## Work request
Using the listing that follows, return every line with the word "stuff".

## Extracted data
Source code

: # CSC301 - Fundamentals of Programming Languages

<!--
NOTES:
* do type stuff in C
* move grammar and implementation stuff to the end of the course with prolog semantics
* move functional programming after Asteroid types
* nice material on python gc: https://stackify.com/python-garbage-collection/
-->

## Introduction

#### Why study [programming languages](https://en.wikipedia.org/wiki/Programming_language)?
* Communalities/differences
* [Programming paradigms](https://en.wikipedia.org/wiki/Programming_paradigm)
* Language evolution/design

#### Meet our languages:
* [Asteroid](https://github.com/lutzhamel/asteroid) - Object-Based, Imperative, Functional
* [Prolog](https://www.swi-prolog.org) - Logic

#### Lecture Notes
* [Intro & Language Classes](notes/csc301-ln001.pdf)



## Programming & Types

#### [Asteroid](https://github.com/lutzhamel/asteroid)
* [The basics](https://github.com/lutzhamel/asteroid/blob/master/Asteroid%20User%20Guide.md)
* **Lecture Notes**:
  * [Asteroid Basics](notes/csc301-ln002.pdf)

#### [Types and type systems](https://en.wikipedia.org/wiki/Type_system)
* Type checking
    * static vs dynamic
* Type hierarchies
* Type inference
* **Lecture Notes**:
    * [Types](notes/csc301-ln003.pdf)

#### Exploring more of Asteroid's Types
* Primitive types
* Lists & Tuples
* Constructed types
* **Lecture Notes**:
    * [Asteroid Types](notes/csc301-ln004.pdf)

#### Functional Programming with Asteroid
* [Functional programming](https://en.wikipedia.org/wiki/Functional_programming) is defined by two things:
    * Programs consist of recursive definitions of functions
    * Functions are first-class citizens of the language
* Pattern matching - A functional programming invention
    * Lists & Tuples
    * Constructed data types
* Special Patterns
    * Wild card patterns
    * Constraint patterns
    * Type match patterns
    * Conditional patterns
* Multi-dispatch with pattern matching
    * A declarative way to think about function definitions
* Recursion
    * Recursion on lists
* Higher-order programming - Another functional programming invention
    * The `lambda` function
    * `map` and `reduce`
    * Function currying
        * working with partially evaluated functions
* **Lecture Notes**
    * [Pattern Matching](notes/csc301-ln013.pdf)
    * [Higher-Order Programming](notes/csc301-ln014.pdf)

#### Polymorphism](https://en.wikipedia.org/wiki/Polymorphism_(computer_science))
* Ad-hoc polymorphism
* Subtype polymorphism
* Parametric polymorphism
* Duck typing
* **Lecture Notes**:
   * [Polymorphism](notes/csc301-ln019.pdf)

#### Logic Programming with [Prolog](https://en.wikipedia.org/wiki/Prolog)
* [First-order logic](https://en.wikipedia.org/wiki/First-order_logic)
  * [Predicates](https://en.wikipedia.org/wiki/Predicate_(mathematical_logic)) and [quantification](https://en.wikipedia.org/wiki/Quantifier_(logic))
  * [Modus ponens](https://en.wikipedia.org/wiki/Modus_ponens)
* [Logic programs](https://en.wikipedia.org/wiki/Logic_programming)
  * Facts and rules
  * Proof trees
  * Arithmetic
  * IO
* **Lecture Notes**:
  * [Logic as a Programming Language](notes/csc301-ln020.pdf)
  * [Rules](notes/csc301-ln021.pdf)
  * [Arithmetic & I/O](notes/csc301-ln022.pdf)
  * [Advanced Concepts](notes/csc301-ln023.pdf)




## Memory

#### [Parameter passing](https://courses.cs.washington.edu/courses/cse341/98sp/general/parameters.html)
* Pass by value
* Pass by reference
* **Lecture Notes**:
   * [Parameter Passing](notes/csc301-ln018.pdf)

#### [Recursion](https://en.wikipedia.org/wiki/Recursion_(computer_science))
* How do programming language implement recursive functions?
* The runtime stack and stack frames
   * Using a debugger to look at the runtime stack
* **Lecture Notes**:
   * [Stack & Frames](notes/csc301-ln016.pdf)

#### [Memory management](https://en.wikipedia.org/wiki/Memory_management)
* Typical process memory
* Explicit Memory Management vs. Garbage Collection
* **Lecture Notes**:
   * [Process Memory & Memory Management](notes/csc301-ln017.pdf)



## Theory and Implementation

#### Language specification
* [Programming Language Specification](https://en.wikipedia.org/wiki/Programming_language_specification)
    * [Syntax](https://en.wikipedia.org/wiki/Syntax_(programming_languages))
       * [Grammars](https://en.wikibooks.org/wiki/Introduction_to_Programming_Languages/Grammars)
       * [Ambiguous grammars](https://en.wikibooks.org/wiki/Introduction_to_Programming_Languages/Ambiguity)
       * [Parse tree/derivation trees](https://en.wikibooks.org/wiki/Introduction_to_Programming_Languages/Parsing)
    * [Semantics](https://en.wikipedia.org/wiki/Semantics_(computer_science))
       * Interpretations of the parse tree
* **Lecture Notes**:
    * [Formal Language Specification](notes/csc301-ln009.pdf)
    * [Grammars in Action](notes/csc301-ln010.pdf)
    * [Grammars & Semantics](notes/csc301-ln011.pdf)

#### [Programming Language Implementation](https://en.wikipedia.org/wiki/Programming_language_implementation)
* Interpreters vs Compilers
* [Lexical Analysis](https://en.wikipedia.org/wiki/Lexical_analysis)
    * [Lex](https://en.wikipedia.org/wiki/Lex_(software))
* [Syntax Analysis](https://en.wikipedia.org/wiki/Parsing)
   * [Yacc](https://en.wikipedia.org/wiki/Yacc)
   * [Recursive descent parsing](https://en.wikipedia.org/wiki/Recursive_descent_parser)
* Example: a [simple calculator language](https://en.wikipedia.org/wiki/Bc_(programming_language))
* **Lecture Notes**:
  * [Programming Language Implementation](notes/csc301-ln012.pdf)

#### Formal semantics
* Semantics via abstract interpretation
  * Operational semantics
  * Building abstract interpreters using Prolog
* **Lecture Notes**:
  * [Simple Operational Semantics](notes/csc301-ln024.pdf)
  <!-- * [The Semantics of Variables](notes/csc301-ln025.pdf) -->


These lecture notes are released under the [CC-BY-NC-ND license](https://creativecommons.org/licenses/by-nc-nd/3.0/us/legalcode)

==

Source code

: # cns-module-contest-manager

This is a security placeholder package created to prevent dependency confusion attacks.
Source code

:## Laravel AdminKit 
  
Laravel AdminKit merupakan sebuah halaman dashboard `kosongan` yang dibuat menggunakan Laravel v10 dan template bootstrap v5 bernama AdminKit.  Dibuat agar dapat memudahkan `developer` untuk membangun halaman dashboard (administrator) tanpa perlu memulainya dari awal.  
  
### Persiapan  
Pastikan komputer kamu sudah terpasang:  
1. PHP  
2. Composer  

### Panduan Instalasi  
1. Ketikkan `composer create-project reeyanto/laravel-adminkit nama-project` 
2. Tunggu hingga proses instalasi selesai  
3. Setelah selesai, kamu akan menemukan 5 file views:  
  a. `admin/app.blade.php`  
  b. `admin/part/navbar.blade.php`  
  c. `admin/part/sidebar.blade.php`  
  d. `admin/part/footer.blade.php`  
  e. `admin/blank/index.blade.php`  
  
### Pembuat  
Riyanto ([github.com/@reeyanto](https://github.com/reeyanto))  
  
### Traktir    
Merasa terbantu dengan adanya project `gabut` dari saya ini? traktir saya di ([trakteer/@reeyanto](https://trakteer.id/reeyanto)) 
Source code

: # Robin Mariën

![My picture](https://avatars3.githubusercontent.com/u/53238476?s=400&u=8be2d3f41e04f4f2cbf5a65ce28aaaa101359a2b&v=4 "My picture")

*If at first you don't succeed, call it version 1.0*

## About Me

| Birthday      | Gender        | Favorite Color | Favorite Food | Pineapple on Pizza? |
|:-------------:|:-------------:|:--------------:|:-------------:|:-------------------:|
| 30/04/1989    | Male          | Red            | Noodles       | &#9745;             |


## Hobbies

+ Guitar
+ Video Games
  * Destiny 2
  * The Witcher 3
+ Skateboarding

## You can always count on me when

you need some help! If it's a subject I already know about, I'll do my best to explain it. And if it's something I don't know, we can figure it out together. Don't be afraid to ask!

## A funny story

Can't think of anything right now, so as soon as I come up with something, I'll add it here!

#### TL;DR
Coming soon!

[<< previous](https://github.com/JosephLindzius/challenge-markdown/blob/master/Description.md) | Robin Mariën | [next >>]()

## Reply
* do type stuff in C
* move grammar and implementation stuff to the end of the course with prolog semantics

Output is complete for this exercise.